### Exercise
Please report every line in the entries that contains the string "center".

Dataset excerpts:
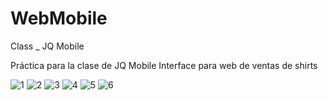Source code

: # WebMobile
Class _ JQ Mobile

Práctica para la clase de JQ Mobile
Interface para web de ventas de shirts

![1](https://user-images.githubusercontent.com/116028887/203766551-5122cd25-cb28-4e70-9b24-6d5cbf155db1.png)
![2](https://user-images.githubusercontent.com/116028887/203766592-3fa77bae-98b7-4180-a3a4-a5a3bdd1459e.png)
![3](https://user-images.githubusercontent.com/116028887/203766593-b042f328-d170-487a-99a0-8190748bfd51.png)
![4](https://user-images.githubusercontent.com/116028887/203766595-652bf288-fba4-439a-b29c-a29adb5cc72d.png)
![5](https://user-images.githubusercontent.com/116028887/203766598-ba6e3152-05fe-48b6-8234-6c26b825677b.png)
![6](https://user-images.githubusercontent.com/116028887/203766649-ec9aa681-886b-4a5e-9f28-3d4a110546ed.png)
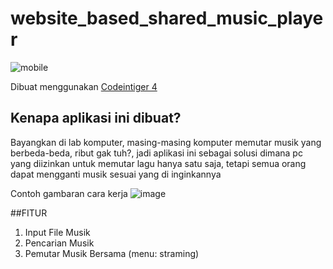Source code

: # website_based_shared_music_player
![mobile](https://github.com/Mabzak-Knight/website_based_shared_music_player/assets/56875726/0597961d-8a20-443e-a4ea-6d1f50df9c34)


Dibuat menggunakan [Codeintiger 4](https://github.com/codeigniter4/CodeIgniter4)

## Kenapa aplikasi ini dibuat?
Bayangkan di lab komputer, masing-masing komputer memutar musik yang berbeda-beda, ribut gak tuh?, jadi aplikasi ini sebagai solusi dimana pc yang diizinkan untuk memutar lagu hanya satu saja, tetapi semua orang dapat mengganti musik sesuai yang di inginkannya

Contoh gambaran cara kerja
![image](https://github.com/Mabzak-Knight/website_based_shared_music_player/assets/56875726/eec55dea-6619-476e-86a7-afdbf086f78d)

##FITUR
1. Input File Musik
2. Pencarian Musik
3. Pemutar Musik Bersama (menu: straming) 
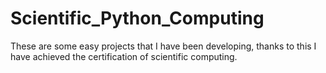# Scientific_Python_Computing
These are some easy projects that I have been developing, thanks to this I have achieved the certification of scientific computing.
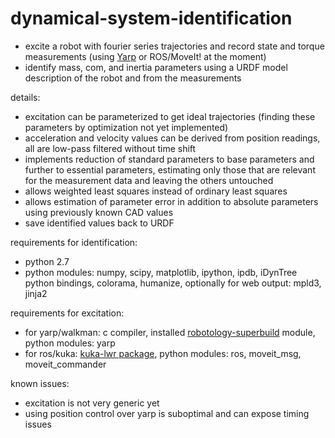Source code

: # dynamical-system-identification

* excite a robot with fourier series trajectories and record state and torque measurements (using [Yarp](https://github.com/robotology/yarp) or ROS/MoveIt! at the moment)
* identify mass, com, and inertia parameters using a URDF model description of the robot and from the measurements

details:
* excitation can be parameterized to get ideal trajectories (finding these parameters by optimization not yet
  implemented)
* acceleration and velocity values can be derived from position readings, all are low-pass filtered without time shift
* implements reduction of standard parameters to base parameters and further to essential parameters, estimating only those that are relevant for the measurement data and leaving the others untouched
* allows weighted least squares instead of ordinary least squares
* allows estimation of parameter error in addition to absolute parameters using previously known CAD values
* save identified values back to URDF

requirements for identification:
* python 2.7
* python modules: numpy, scipy, matplotlib, ipython, ipdb, iDynTree python bindings, colorama, humanize, optionally for web output: mpld3, jinja2

requirements for excitation:
* for yarp/walkman: c compiler, installed [robotology-superbuild](https://github.com/robotology-playground/robotology-superbuild) module, python modules: yarp
* for ros/kuka: [kuka-lwr package](https://github.com/CentroEPiaggio/kuka-lwr), python modules: ros, moveit_msg, moveit_commander

known issues:
* excitation is not very generic yet
* using position control over yarp is suboptimal and can expose timing issues
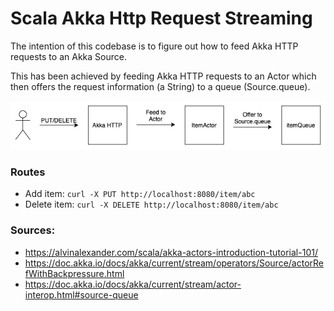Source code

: # Scala Akka Http Request Streaming

The intention of this codebase is to figure out how to feed Akka HTTP requests to an Akka Source.

This has been achieved by feeding Akka HTTP requests to an Actor which then offers the request information (a String) to a queue (Source.queue).

![request-streaming-diagram](diagram/ScalaAkkaHttpRequestStreaming.png)

### Routes
* Add item: `curl -X PUT http://localhost:8080/item/abc`
* Delete item: `curl -X DELETE http://localhost:8080/item/abc`

### Sources:
* https://alvinalexander.com/scala/akka-actors-introduction-tutorial-101/
* https://doc.akka.io/docs/akka/current/stream/operators/Source/actorRefWithBackpressure.html
* https://doc.akka.io/docs/akka/current/stream/actor-interop.html#source-queue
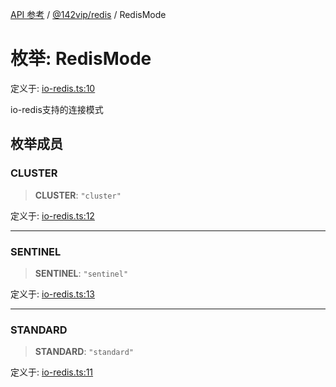 [API 参考](../wiki/Home) / [@142vip/redis](../wiki/@142vip.redis) / RedisMode

# 枚举: RedisMode

定义于: [io-redis.ts:10](https://github.com/142vip/core-x/blob/25cf658819688f02293d600e7003b5877a2f9489/packages/redis/src/io-redis.ts#L10)

io-redis支持的连接模式

## 枚举成员

### CLUSTER

> **CLUSTER**: `"cluster"`

定义于: [io-redis.ts:12](https://github.com/142vip/core-x/blob/25cf658819688f02293d600e7003b5877a2f9489/packages/redis/src/io-redis.ts#L12)

***

### SENTINEL

> **SENTINEL**: `"sentinel"`

定义于: [io-redis.ts:13](https://github.com/142vip/core-x/blob/25cf658819688f02293d600e7003b5877a2f9489/packages/redis/src/io-redis.ts#L13)

***

### STANDARD

> **STANDARD**: `"standard"`

定义于: [io-redis.ts:11](https://github.com/142vip/core-x/blob/25cf658819688f02293d600e7003b5877a2f9489/packages/redis/src/io-redis.ts#L11)
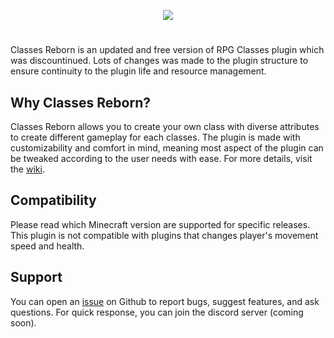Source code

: <p align="center"><img src="https://i.imgur.com/aIv1zts.png"></p>
<h1 align="center"></h1>

Classes Reborn is an updated and free version of RPG Classes plugin which was discountinued. Lots of changes was made to the 
plugin structure to ensure continuity to the plugin life and resource management. 

## Why Classes Reborn?
Classes Reborn allows you to create your own class with diverse attributes to create different gameplay for each classes. 
The plugin is made with customizability and comfort in mind, meaning most aspect of the plugin can be tweaked according to the 
user needs with ease. For more details, visit the <a href="../../wiki">wiki</a>.

<gif that shows customizability and comfort>

## Compatibility
Please read which Minecraft version are supported for specific releases. This plugin is not compatible with plugins that changes player's movement speed and health.

## Support
You can open an <a href="../../issues">issue</a> on Github to report bugs, suggest features, and ask questions. For quick response, you can join the discord server (coming soon).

### Task response
: <p align="center"><img src="https://i.imgur.com/aIv1zts.png"></p>
<h1 align="center"></h1>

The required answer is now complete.